The main structuring choices are whether to hold art in one’s own name, hold it through a trust (possibly with an underlying company) or foundation, or give it away to a charity or to the nation.

Individual ownership

Holding art in your own name has the benefit of simplicity. It avoids holding costs, such as trustee and company administration fees, which over time can be expensive. However, it may not always produce the best tax result.

A UK-resident individual, domiciled in the UK, is liable to capital gains tax (CGT) of 28 per cent on disposal and inheritance tax (IHT) of 40 per cent on death. Planning around these taxes can be tricky. A non-domiciled, remittance-basis taxpayer faces the same considerations if they bring the artwork into the UK, unless it is held in an offshore trust structure. In addition, bringing personally held art into the UK on a long-term basis may give rise to a tax charge under the remittance rules (unless it is purchased with clean capital).

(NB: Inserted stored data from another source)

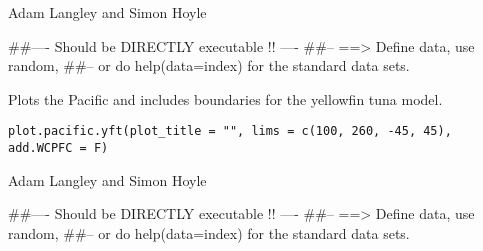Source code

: \documentclass[a4paper]{book}
\begin{document}
%
\begin{Arguments}
\begin{ldescription}
\item[\code{plot\_title}] 


\item[\code{lims}] 


\end{ldescription}
\end{Arguments}
%
\begin{Author}\relax

Adam Langley and Simon Hoyle
\end{Author}
%
\begin{Examples}
\begin{ExampleCode}
##---- Should be DIRECTLY executable !! ----
##-- ==>  Define data, use random,
##--	or do  help(data=index)  for the standard data sets.

\end{ExampleCode}
\end{Examples}
%
\begin{Description}\relax

Plots the Pacific and includes boundaries for the yellowfin tuna model. 
\end{Description}
%
\begin{Usage}
\begin{verbatim}
plot.pacific.yft(plot_title = "", lims = c(100, 260, -45, 45), add.WCPFC = F)
\end{verbatim}
\end{Usage}
%
\begin{Arguments}
\begin{ldescription}
\item[\code{plot\_title}] 


\item[\code{lims}] 


\item[\code{add.WCPFC}] 


\end{ldescription}
\end{Arguments}
%
\begin{Author}\relax

Adam Langley and Simon Hoyle
\end{Author}
%
\begin{Examples}
\begin{ExampleCode}
##---- Should be DIRECTLY executable !! ----
##-- ==>  Define data, use random,
##--	or do  help(data=index)  for the standard data sets.

\end{ExampleCode}
\end{Examples}
\end{document}
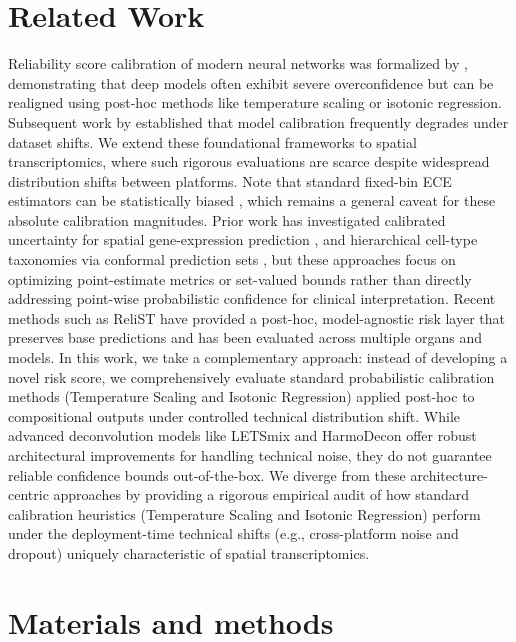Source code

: \documentclass{jmlr} %
\begin{document}
\section{Related Work}
\label{sec:related}
Reliability score calibration of modern neural networks was formalized by \citet{guo2017calibration}, demonstrating that deep models often exhibit severe overconfidence but can be realigned using post-hoc methods like temperature scaling or isotonic regression. Subsequent work by \citet{ovadia2019can} established that model calibration frequently degrades under dataset shifts. We extend these foundational frameworks to spatial transcriptomics, where such rigorous evaluations are scarce despite widespread distribution shifts between platforms. Note that standard fixed-bin ECE estimators can be statistically biased \citep{roelofs2022mitigating}, which remains a general caveat for these absolute calibration magnitudes. Prior work has investigated calibrated uncertainty for spatial gene-expression prediction \citep{sun2024tissue}, and hierarchical cell-type taxonomies via conformal prediction sets \citep{corbetta2024conformal}, but these approaches focus on optimizing point-estimate metrics or set-valued bounds rather than directly addressing point-wise probabilistic confidence for clinical interpretation. Recent methods such as ReliST \citep{relist2026} have provided a post-hoc, model-agnostic risk layer that preserves base predictions and has been evaluated across multiple organs and models. In this work, we take a complementary approach: instead of developing a novel risk score, we comprehensively evaluate standard probabilistic calibration methods (Temperature Scaling and Isotonic Regression) applied post-hoc to compositional outputs under controlled technical distribution shift. While advanced deconvolution models like LETSmix \citep{zhan2025letsmix} and HarmoDecon \citep{wang2025harmodecon} offer robust architectural improvements for handling technical noise, they do not guarantee reliable confidence bounds out-of-the-box. We diverge from these architecture-centric approaches by providing a rigorous empirical audit of how standard calibration heuristics (Temperature Scaling and Isotonic Regression) perform under the deployment-time technical shifts (e.g., cross-platform noise and dropout) uniquely characteristic of spatial transcriptomics.

\section{Materials and methods}
\label{sec:methods}
\end{document}
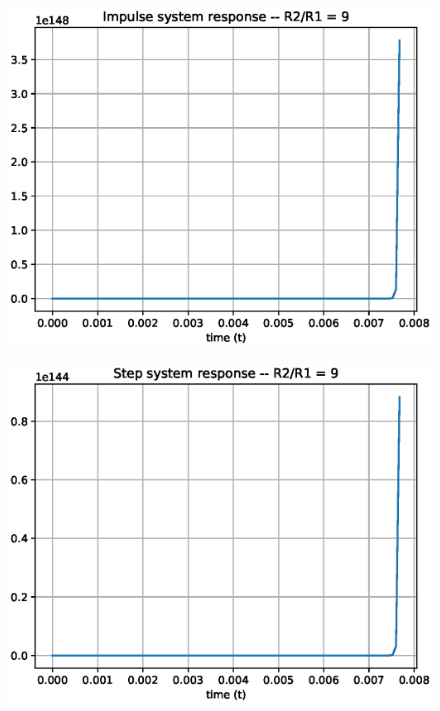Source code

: \begin{enumerate}[label=\arabic*.,ref=\theenumi]
\begin{figure}[!ht]
\centering
\includegraphics[width=\columnwidth]{./figs/ee18btech11044/ee18btech11044_3_10.eps}
\caption{}
\label{fig:ee18btech11044_3_10}
\end{figure}

\begin{figure}[!ht]
\centering
\includegraphics[width=\columnwidth]{./figs/ee18btech11044/ee18btech11044_3_11.eps}
\caption{}
\label{fig:ee18btech11044_3_11}
\end{figure}


\end{enumerate}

It is, however, possible to bring artwork into the UK temporarily without creating a tax liability, either for exhibition by an ‘approved institution’ (generally limited to two years) or for sale (provided proceeds are removed from the UK within 45 days of sale). In both cases, it is vital to study the rules to ensure import documentation is correctly drafted. Moreover, further taxes may be payable in the country of domicile.

Holding art in a trust

Holding the collection in a trust provides continuity, both in lifetime and on death, and sometimes asset protection in the case of divorce or bankruptcy. Whatever happens to the settlor, the trustees can continue to manage, dispose of or distribute the collection in accordance with the terms of the trust. This could suit the needs of an individual who wishes the collection to be maintained intact or as a living collection after death, with or without the involvement of the family.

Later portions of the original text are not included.